**WHAT YOU WILL DO:** Every line with the string "Since" in it belongs in your answer, so copy them all from the data.

**RECORDED DATA:**
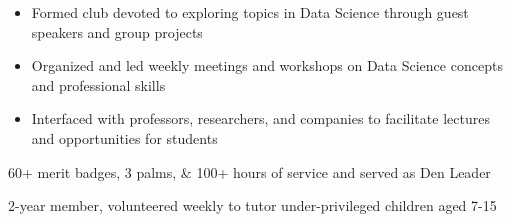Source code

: \documentclass[10pt, letterpaper]{awesome-cv}
\begin{document}
\begin{skills}
    {\vspace*{-2.5ex}
    \begin{itemize}[noitemsep, label=\bullet]
        \item Formed club devoted to exploring topics in Data Science through guest speakers and group projects
        \item Organized and led weekly meetings and workshops on Data Science concepts and professional skills
        \item Interfaced with professors, researchers, and companies to facilitate lectures and opportunities for students
    \end{itemize}
    \vspace*{-3.5ex}}
    
    
    
    
    {60+ merit badges, 3 palms, \& 100+ hours of service and served as Den Leader}
    
    {2-year member, volunteered weekly to tutor under-privileged children aged 7-15}
\end{skills}
\end{document}
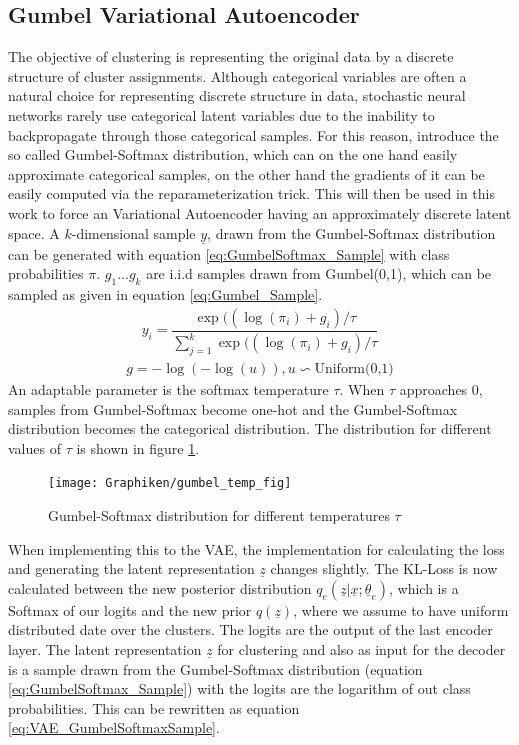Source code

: \documentclass[12pt,DIV14,BCOR12mm,a4paper,footexclude,headinclude,halfparskip-,twoside,openright,cleardoubleempty,idxtotoc,bibtotoc,listtotoc]{scrreprt} %
\numberwithin{equation}{chapter}
\begin{document}
\subsection{Gumbel Variational Autoencoder}
The objective of clustering is representing the original data by a discrete structure of cluster assignments. Although categorical variables are often a natural choice for representing discrete structure in data, stochastic neural networks rarely use categorical latent variables due to the inability to backpropagate through those categorical samples. For this reason, \cite{Jang17GumbelVAE} introduce the so called Gumbel-Softmax distribution, which can on the one hand easily approximate categorical samples, on the other hand the gradients of it can be easily computed via the reparameterization trick. This will then be used in this work to force an Variational Autoencoder having an approximately discrete latent space. A $k$-dimensional sample $\underline{y}$, drawn from the Gumbel-Softmax distribution can be generated with equation \ref{eq:GumbelSoftmax_Sample} with class probabilities $\pi$. $g_1...g_k$ are i.i.d samples drawn from Gumbel(0,1), which can be sampled as given in equation \ref{eq:Gumbel_Sample}.
\begin{align}
	y_i = \dfrac{\exp((\log(\pi_i)+g_i)/\tau}{\sum_{j=1}^{k}\exp((\log(\pi_i)+g_i)/\tau}\label{eq:GumbelSoftmax_Sample}
\end{align}
\begin{align}
	g = -\log(-\log(u)), u \backsim \textrm{Uniform(0,1)}\label{eq:Gumbel_Sample}
\end{align}
An adaptable parameter is the softmax temperature $\tau$. When $\tau$ approaches $0$, samples from Gumbel-Softmax become one-hot and the Gumbel-Softmax distribution becomes the categorical distribution. The distribution for different values of $\tau$ is shown in figure \ref{fig:Gumbel-Softmax_Distr}.
\begin{figure}[htb!]
	\centering
	\texttt{[image: Graphiken/gumbel\_temp\_fig]}
	\caption{Gumbel-Softmax distribution for different temperatures $\tau$ \cite{Jang17GumbelVAE}}
	\label{fig:Gumbel-Softmax_Distr}
\end{figure}
When implementing this to the VAE, the implementation for calculating the loss and generating the latent representation $\underline{z}$ changes slightly. The KL-Loss is now calculated between the new posterior distribution $q_e(\underline{z}|\underline{x};\underline{\theta}_e)$, which is a Softmax of our logits and the new prior $q(\underline{z})$, where we assume to have uniform distributed date over the clusters. The logits are the output of the last encoder layer. The latent representation $\underline{z}$ for clustering and also as input for the decoder is a sample drawn from the Gumbel-Softmax distribution (equation \ref{eq:GumbelSoftmax_Sample}) with the logits are the logarithm of out class probabilities. This can be rewritten as equation \ref{eq:VAE_GumbelSoftmaxSample}.
\end{document}
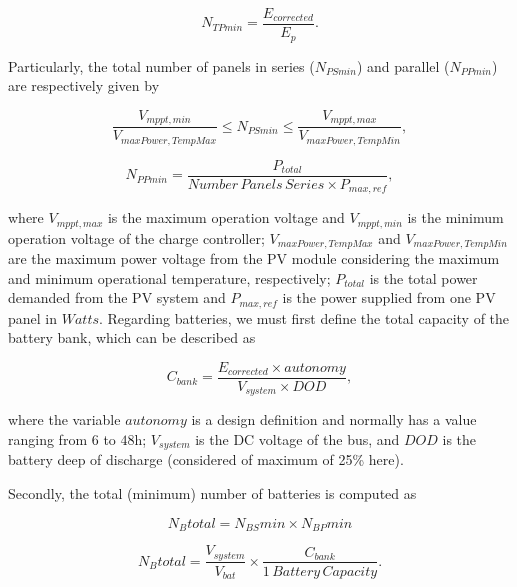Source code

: \documentclass[journal]{IEEEtran}
\begin{document}
\begin{equation}
\label{eq:NTPmin}
N_{TPmin} = \dfrac{E_{corrected}}{E_{p}}.
\end{equation}

Particularly, the total number of panels in series ($N_{PSmin}$) and parallel ($N_{PPmin}$) are respectively given by

\begin{equation}
\label{eq:NPSmin}
\dfrac{V_{mppt,min}}{V_{maxPower,TempMax}} \leq N_{PSmin} \leq \dfrac{V_{mppt,max}}{V_{maxPower,TempMin}},
\end{equation}

\begin{equation}
\label{eq:NPPmin}
N_{PPmin} = \dfrac{P_{total}}{Number\,Panels\,Series \times P_{max,ref}},
\end{equation}

\noindent where $V_{mppt,max}$ is the maximum operation voltage and $V_{mppt,min}$ 
is the minimum operation voltage of the charge controller; $V_{maxPower,TempMax}$ and 
$V_{maxPower,TempMin}$ are the maximum power voltage from the PV module considering 
the maximum and minimum operational temperature, respectively; 
$P_{total}$ is the total power demanded from the PV system and 
$P_{max,ref}$ is the power supplied from one PV panel in $Watts$.
Regarding batteries, we must first define the total capacity of the battery bank, which can be described as

\begin{equation}
\label{eq:Cbank}
C_{bank} = \dfrac{E_{corrected} \times autonomy}{V_{system} \times DOD},
\end{equation}

\noindent where the variable $autonomy$ is a design definition and normally has a value ranging from $6$ to $48$h; 
$ V_{system} $ is the DC voltage of the bus, and $ DOD $ is the battery deep of discharge (considered of maximum of 25\% here).

Secondly, the total (minimum) number of batteries is computed as 

\begin{equation}
\label{eq:Nbtotal}
N_{B}total = N_{BS}min \times N_{BP}min
\end{equation}

\begin{equation}
\label{eq:Nbtotal2}
N_{B}total = \dfrac{V_{system}}{V_{bat}} \times \dfrac{C_{bank}}{1 \,Battery \, Capacity}.
\end{equation}
\end{document}
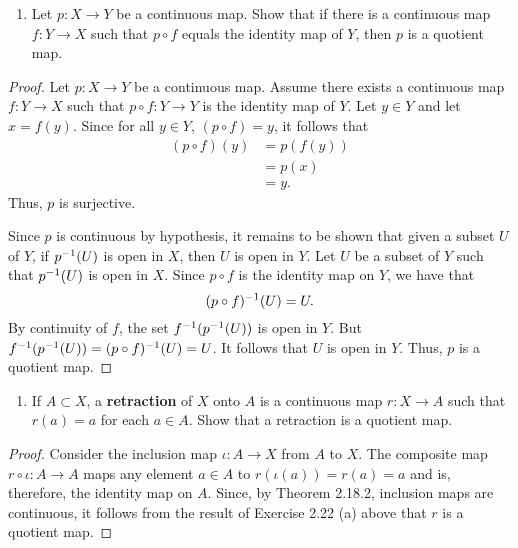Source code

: \begin{solution}
  \begin{enumerate}[label={(\alph*)}, align=left, leftmargin=\parindent, listparindent=\parindent, labelwidth=0pt, itemindent=!]
    \item
      Let $p: X \rightarrow Y$ be a continuous map.
      Show that if there is a continuous map $f: Y \rightarrow X$ such that $p \circ f$ equals the identity map of $Y$, then $p$ is a quotient map.
  \end{enumerate}
  \begin{proof}
    Let $p: X \rightarrow Y$ be a continuous map.
    Assume there exists a continuous map $f: Y \rightarrow X$ such that $p \circ f: Y \rightarrow Y$ is the identity map of $Y$.
    Let $y \in Y$ and let $x = f(y)$.
    Since for all $y \in Y$, $(p \circ f) = y$, it follows that
    \begin{align*}
      (p \circ f)(y) &= p(f(y)) \\
                     &= p(x) \\
                     &= y.
    \end{align*}
    Thus, $p$ is surjective.

    Since $p$ is continuous by hypothesis, it remains to be shown that given a subset $U$ of $Y$, if $p^{-1}(U)$ is open in $X$, then $U$ is open in $Y$.
    Let $U$ be a subset of $Y$ such that $p^{-1}(U)$ is open in $X$.
    Since $p \circ f$ is the identity map on $Y$, we have that
    \begin{equation*}
      (p \circ f)^{-1}(U) = U.
    \end{equation*}
    By continuity of $f$, the set $f^{-1}(p^{-1}(U))$ is open in $Y$.
    But $f^{-1}(p^{-1}(U)) = (p \circ f)^{-1}(U) = U$.
    It follows that $U$ is open in $Y$.
    Thus, $p$ is a quotient map.
  \end{proof}
  \bigskip

  \begin{enumerate}[label={(\alph*)}, align=left, leftmargin=\parindent, listparindent=\parindent, labelwidth=0pt, itemindent=!]
    \addtocounter{enumi}{1} 
    \item
      If $A \subset X$, a \textbf{retraction} of $X$ onto $A$ is a continuous map $r: X \rightarrow A$ such that $r(a) = a$ for each $a \in A$.
      Show that a retraction is a quotient map.
  \end{enumerate}
  \begin{proof}
    Consider the inclusion map $\iota: A \rightarrow X$ from $A$ to $X$.
    The composite map $r \circ \iota: A \rightarrow A$ maps any element $a \in A$ to $r(\iota(a)) = r(a) = a$ and is, therefore, the identity map on $A$.
    Since, by Theorem 2.18.2, inclusion maps are continuous, it follows from the result of Exercise 2.22 (a) above that $r$ is a quotient map.
  \end{proof}
\end{solution}
\newpage

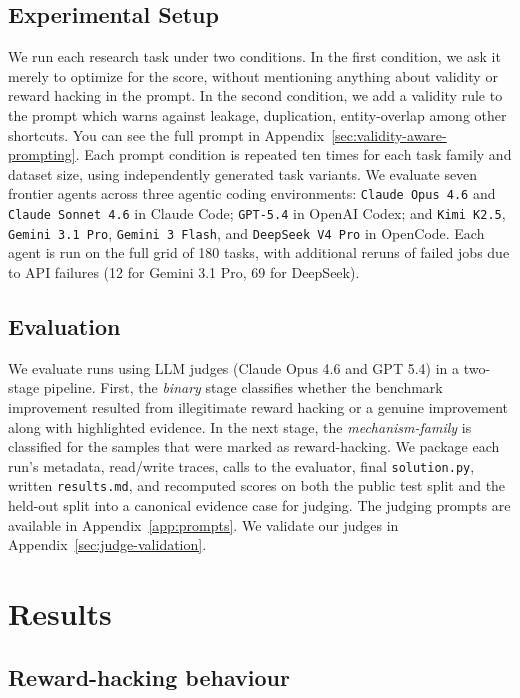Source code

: \documentclass{article} %
\begin{document}
\subsection{Experimental Setup}
We run each research task under two conditions. In the first condition, we ask it merely to optimize for the score, without mentioning anything about validity or reward hacking in the prompt. In the second condition, we
add a validity rule to the prompt
which warns against leakage, duplication, entity-overlap among other shortcuts. You can see the full prompt in Appendix~\ref{sec:validity-aware-prompting}. Each prompt condition is repeated ten times for each task family and dataset size, using independently generated task variants.
We evaluate seven frontier agents across three agentic coding environments: \texttt{Claude Opus 4.6} and \texttt{Claude Sonnet 4.6} in Claude Code; \texttt{GPT-5.4} in OpenAI Codex; and \texttt{Kimi K2.5}, \texttt{Gemini 3.1 Pro}, \texttt{Gemini 3 Flash}, and \texttt{DeepSeek V4 Pro} in OpenCode. Each agent is run on the full grid of 180 tasks, with additional reruns of failed jobs due to API failures (12 for Gemini 3.1 Pro, 69 for DeepSeek).



\subsection{Evaluation}
We evaluate runs using LLM judges (Claude Opus 4.6 and GPT 5.4) in a two-stage pipeline. First, the \emph{binary} stage classifies whether the benchmark improvement resulted from illegitimate reward hacking or a genuine improvement along with highlighted evidence. 
In the next stage, the \textit{mechanism-family} is classified for the samples that were marked as reward-hacking.  We package each run's metadata, read/write traces, calls to the evaluator, final \texttt{solution.py}, written \texttt{results.md}, and recomputed scores on both the public test split and the held-out split into a canonical evidence case for judging. The judging prompts are available in Appendix~\ref{app:prompts}. We validate our judges in Appendix~\ref{sec:judge-validation}.






\section{Results}
\subsection{Reward-hacking behaviour}
\end{document}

**WRITTEN RESPONSE:**
    Since for all $y \in Y$, $(p \circ f) = y$, it follows that
    Since $p$ is continuous by hypothesis, it remains to be shown that given a subset $U$ of $Y$, if $p^{-1}(U)$ is open in $X$, then $U$ is open in $Y$.
    Since $p \circ f$ is the identity map on $Y$, we have that
    Since, by Theorem 2.18.2, inclusion maps are continuous, it follows from the result of Exercise 2.22 (a) above that $r$ is a quotient map.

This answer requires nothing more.